Lines to be reproduced exactly: the one that holds "Adaptive Clustering Evaluation" and all those after it through the end of the data. Include no others.

——————————

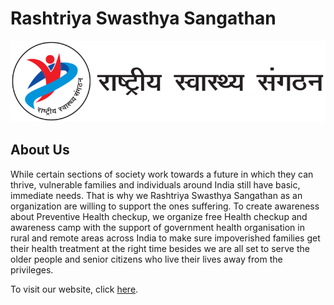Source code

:# Rashtriya Swasthya Sangathan

![website logo](./images/logo.png)

## About Us
While certain sections of society work towards a future in which they can thrive, vulnerable families and individuals around India still have basic, immediate needs. That is why we Rashtriya Swasthya Sangathan as an organization are willing to support the ones suffering. To create awareness about Preventive Health checkup, we organize free Health checkup and awareness camp with the support of government health organisation in rural and remote areas across India to make sure impoverished families get their health treatment at the right time besides we are all set to serve the older people and senior citizens who live their lives away from the privileges.

To visit our website, click [here](https://www.rashtriyaswasthyasangathan.org/).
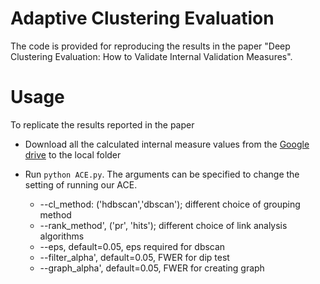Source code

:# Adaptive Clustering Evaluation

The code is provided for reproducing the results in the paper "Deep Clustering Evaluation: How to Validate Internal Validation Measures".

# Usage
To replicate the results reported in the paper

* Download all the calculated internal measure values from the [Google drive](https://drive.google.com/drive/folders/1FHehcJ8Qz7elY9IF3uu2JpMimH3G6l_D?usp=drive_link) to the local folder

* Run `python ACE.py`. The arguments can be specified to change the setting of running our ACE.
  - --cl_method: ('hdbscan','dbscan'); different choice of grouping method
  - --rank_method', ('pr', 'hits'); different choice of link analysis algorithms
  - --eps, default=0.05, eps required for dbscan
  - --filter_alpha', default=0.05, FWER for dip test
  - --graph_alpha', default=0.05, FWER for creating graph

——————————

[Exercise result]
:# Adaptive Clustering Evaluation

The code is provided for reproducing the results in the paper "Deep Clustering Evaluation: How to Validate Internal Validation Measures".

# Usage
To replicate the results reported in the paper

* Download all the calculated internal measure values from the [Google drive](https://drive.google.com/drive/folders/1FHehcJ8Qz7elY9IF3uu2JpMimH3G6l_D?usp=drive_link) to the local folder

* Run `python ACE.py`. The arguments can be specified to change the setting of running our ACE.
  - --cl_method: ('hdbscan','dbscan'); different choice of grouping method
  - --rank_method', ('pr', 'hits'); different choice of link analysis algorithms
  - --eps, default=0.05, eps required for dbscan
  - --filter_alpha', default=0.05, FWER for dip test
  - --graph_alpha', default=0.05, FWER for creating graph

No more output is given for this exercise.